この回路で実際に運用した結果は以下の通りです。1ヶ月経過時点での遅れは0.16秒でした。理論上の見積もり(1日あたり約0.01秒、月差最大0.3秒)と概ね整合していたため、そのまま運用を続けました。

2025年11月12日(約7ヶ月後)、1.0秒の遅れとなり、温度補正が実運用で機能していることを確認できました。

運用開始時点(4月18日)

7ヶ月経過後(11月12日)

反省点

使用したマイコン(PIC18F27Q43)に、性能面の不満はありませんが、スイッチ、センサー、RTCとの通信などに端子を割り当てていった結果、最終的にI/Oを使い切ってしまいました。その結果、温度特性測定時にはマイコン書き込み用の端子をGPSのPPS入力に転用するなど、計測作業がやりにくくなりました。

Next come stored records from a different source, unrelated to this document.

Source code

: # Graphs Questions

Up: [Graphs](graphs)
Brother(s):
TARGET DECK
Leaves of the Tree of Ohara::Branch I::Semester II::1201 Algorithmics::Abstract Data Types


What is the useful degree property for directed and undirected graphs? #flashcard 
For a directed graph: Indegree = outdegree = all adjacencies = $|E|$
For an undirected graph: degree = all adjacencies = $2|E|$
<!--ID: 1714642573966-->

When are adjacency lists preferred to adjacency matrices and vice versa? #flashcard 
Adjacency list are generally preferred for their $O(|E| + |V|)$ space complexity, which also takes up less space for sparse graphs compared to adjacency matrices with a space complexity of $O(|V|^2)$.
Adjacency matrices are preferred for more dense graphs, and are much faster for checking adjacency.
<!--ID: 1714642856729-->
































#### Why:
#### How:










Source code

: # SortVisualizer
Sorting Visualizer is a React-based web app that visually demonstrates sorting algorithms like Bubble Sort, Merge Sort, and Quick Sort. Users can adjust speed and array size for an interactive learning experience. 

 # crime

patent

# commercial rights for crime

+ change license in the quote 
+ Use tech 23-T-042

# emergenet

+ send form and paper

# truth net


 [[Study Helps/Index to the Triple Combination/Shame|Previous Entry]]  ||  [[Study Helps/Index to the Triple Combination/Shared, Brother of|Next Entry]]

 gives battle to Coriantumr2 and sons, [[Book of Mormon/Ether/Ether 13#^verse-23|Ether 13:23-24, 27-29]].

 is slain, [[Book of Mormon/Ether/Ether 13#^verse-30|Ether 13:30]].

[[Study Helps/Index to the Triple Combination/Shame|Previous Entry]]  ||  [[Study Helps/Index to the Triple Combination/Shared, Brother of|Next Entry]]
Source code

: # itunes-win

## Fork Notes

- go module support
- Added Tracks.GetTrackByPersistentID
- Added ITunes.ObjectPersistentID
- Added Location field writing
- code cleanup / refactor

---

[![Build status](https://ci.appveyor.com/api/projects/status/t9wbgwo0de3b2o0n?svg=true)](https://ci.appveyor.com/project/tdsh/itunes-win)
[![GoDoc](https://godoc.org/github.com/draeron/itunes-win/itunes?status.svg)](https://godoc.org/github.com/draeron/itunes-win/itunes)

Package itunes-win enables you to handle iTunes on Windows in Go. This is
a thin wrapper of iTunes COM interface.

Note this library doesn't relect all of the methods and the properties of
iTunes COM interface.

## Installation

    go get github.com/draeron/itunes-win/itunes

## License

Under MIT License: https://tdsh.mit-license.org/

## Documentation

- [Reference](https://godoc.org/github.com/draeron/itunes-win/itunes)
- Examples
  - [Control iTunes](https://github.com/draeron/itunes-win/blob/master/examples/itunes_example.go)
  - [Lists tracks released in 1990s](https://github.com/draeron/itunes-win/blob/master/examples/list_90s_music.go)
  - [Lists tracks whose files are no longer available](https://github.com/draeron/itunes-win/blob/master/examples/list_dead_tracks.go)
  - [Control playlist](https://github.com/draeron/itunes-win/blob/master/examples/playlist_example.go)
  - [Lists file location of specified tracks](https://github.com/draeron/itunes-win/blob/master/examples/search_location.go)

今後は機能を詰め込みすぎず、デバッグ・テスト用に2〜3本の端子を最初から確保する設計にしたいと思います。

おわりに

初めてのプリント基板製作としては難易度の高い題材でしたが、オレンジ色の光のニキシー管時計時刻精度の追い込みを両立でき、満足度の高い作品になりました。

次回は、小型化やGPS連動を前提に、さらに扱いやすい設計へ発展させたいと考えています。